Bu uzun süreli eğitimin sonuçlarını aşağıdaki gibi değerlendirebiliriz;
• Öncelikle, Beypazarı halkı hep birlikte turizmin önemine inandırıldı ve bugün herkes turizm odaklı olarak düşünebilmektedir.
• Sokaktaki sade vatandaştan otel, restoran, dükkân sahibi gibi her türlü esnaf müşteri hayranlığı yaratma gayreti içerisindedir.
• Ahilik geleneklerinin yaşatıldığı görülmekte; herhangi bir esnaf alışveriş yaparken diğeri yapmamışsa alışveriş yapılan iş yerinin sahibi diğer esnaflara da müşteri gönderilebilmektedir.
• Müşteri sözcüğü tercih edilmemekte ve onun yerine “siz bizim konuğumuzsunuz” denilmektedir.
• Bilmediğiniz bir yer için adres sorduğunuzda; “ben de zaten oraya gidecektim” denilerek size eşlik edilebilmektedir. Arabanızın yabancı olduğunu fark ettiklerinde de size yaklaşıp yol gösterebilmektedirler.
• Bir kuyumcu dükkânına girdiğimizde Galatasaraylı olan arkadaşım bir gümüş aslan almak ister ve altındaki etiketine bakar. Etikette 159 TL yazılıdır. Arkadaş bu fiyatın yüksek olduğunu biraz önce başka bir dükkâna baktığını ve orada aynı ürünün fiyatının 120 TL olduğunu söylediğinde işyeri sahibinin; hiçbir olumsuz tepki vermeden, rakiplerini karalamadan, aleyhlerine hiçbir şey söylemeden nasıl cevap verdiği görülmeye değerdi.

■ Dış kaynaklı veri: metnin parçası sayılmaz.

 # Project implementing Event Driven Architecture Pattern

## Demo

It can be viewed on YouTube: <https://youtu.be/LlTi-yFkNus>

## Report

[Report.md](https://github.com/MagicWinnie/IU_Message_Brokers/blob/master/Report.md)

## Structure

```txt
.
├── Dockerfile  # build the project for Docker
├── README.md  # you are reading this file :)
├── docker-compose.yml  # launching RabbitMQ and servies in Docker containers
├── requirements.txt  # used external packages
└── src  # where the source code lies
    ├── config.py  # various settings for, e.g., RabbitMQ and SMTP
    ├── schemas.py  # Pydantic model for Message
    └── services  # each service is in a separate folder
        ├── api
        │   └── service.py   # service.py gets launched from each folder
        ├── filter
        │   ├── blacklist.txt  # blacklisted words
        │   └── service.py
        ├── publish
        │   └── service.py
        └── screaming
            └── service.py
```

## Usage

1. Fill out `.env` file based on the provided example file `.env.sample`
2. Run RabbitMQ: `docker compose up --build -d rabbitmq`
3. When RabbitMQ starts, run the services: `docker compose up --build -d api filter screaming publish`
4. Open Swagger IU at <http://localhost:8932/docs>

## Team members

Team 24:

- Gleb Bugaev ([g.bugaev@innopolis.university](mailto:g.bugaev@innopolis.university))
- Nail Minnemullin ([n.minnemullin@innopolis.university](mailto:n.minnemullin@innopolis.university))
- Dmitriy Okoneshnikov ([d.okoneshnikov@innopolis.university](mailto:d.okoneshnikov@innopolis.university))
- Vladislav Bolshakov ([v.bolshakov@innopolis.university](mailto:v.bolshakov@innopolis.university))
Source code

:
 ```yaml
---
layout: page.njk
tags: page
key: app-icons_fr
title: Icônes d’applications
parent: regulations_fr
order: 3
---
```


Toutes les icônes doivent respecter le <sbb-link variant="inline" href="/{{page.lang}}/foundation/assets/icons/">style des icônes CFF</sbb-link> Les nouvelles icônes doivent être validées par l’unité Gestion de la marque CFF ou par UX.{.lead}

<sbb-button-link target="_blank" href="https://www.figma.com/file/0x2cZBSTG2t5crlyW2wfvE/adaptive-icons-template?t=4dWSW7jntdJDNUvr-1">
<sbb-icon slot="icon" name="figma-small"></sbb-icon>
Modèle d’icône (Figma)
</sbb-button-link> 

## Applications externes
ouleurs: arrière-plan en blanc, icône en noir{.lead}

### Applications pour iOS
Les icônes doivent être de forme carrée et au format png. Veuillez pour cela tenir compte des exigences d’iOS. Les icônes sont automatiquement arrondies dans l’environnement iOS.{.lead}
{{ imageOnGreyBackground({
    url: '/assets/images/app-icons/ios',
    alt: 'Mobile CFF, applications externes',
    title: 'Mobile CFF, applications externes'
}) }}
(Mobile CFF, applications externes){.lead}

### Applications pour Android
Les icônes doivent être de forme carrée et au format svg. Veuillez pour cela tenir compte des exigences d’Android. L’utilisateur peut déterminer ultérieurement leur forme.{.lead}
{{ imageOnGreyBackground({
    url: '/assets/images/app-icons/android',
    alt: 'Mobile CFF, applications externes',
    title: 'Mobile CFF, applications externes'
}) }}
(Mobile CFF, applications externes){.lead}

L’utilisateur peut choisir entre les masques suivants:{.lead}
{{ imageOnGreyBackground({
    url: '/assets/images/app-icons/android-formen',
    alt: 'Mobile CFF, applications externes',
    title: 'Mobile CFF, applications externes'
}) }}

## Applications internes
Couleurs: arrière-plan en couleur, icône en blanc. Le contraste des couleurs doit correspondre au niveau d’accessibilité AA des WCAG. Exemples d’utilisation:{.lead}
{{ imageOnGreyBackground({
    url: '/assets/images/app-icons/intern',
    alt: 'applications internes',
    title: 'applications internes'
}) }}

• Ankara’dan gelen bir grup misafire Beypazarı’nın yöresel yemeklerinden zeytinyağlı sarma yetmediğinde adresleri alınarak ertesi gün evlerine servis yapılabilmiştir.
• Anadolu Mutfağı Bağ Evi’ne gidip bahçede yemeğimizi yedikten sonra tam kalkarken mekân sahibi gelerek nazik bir biçimde bizi içeriye davet ettiler. İçeride halk müziği sunan ustalar aynı zamanda müthiş anekdotlarla grubumuzu büyülediler.
• Tarihi bir konaktan dönüştürülen ve Ankara Üniversitesi-Turizm Otelcilik Yüksek Okulu tarafından işletilen otelde de misafir olarak çok iyi karşılandık.
• Ertesi sabah kahvaltıdan sonra Beypazarı’nın gezilecek yerlerinden İnözü Vadisine gittik. Burada da hizmet sunan görevliye “size göre bu hesabı aramızda kimin ödemesi gerekir” diye espri yapıldığında o görevli de bütün nezaketi ile “hesabı benim ödemem uygun olacaktır” diyebilmiştir.
• İnözü vadisinden sonra şehirde; halk eğitim merkezini ve oradaki üretim birimlerini gezdik. Etkilendik. Buradan Gümüşhane’ye usta götürüp götüremeyeceğimizi sorduğumuzda; burada işsizlik sorunu yok çok kolay bulamazsınız dediler.
• Otelimizin hemen yanı başında bulunan ve yine bir konaktan dönüştürülen “Yaşayan Müze” yi ziyaret ettiğimizde de Türk-İslam geleneğinin nasıl yaşatıldığını gördük. Konağın ön kısmında bulunan “ihtiyaç kapısı” kültürümüzde ihtiyaç sahiplerine varlıklı insanların nasıl yardım ettiklerini (birbirlerini görmeden) göstermektedir.
Sonuç olarak; Beypazarı halkı hep birlikte gelen konuklarını “hayran bırakma” gayreti içerisindedir. Bizim grubumuz da hayran kalmıştır. “Bu kadar kaliteli hizmet sunulabilir” noktasında hemfikir olduk. Ancak, incelendiğinde bunun tesadüf olmadığı hemen anlaşılmaktadır. Bu başarı Sn. Mansur YAVAŞ’ın uzun süreli gayretlerinin sonucudur. Beypazarı başardı. Bunun geliştirilerek devam ettirilmesini dilerken diğer yörelerimizde de yeni Mansur Yavaş’lara çok fazla ihtiyaç bulunduğunu belirtmem gerekir. Bu konuyu bilimsel olarak ve değişik yönleri ile ele almayı düşünüyorum. “Kentlerin Markalaşması ve Beypazarı Örneği” biçiminde bir çalışma yaparak Beypazarı gerçeğini sizlerle paylaşmak istiyorum. Beypazarı’ndan Gümüşhane ve bu yönde bir şeyler yapmak isteyen yerleşim yerleri yanında her türlü perakendeci esnafın da alacağı dersler olduğuna inanmaktayım.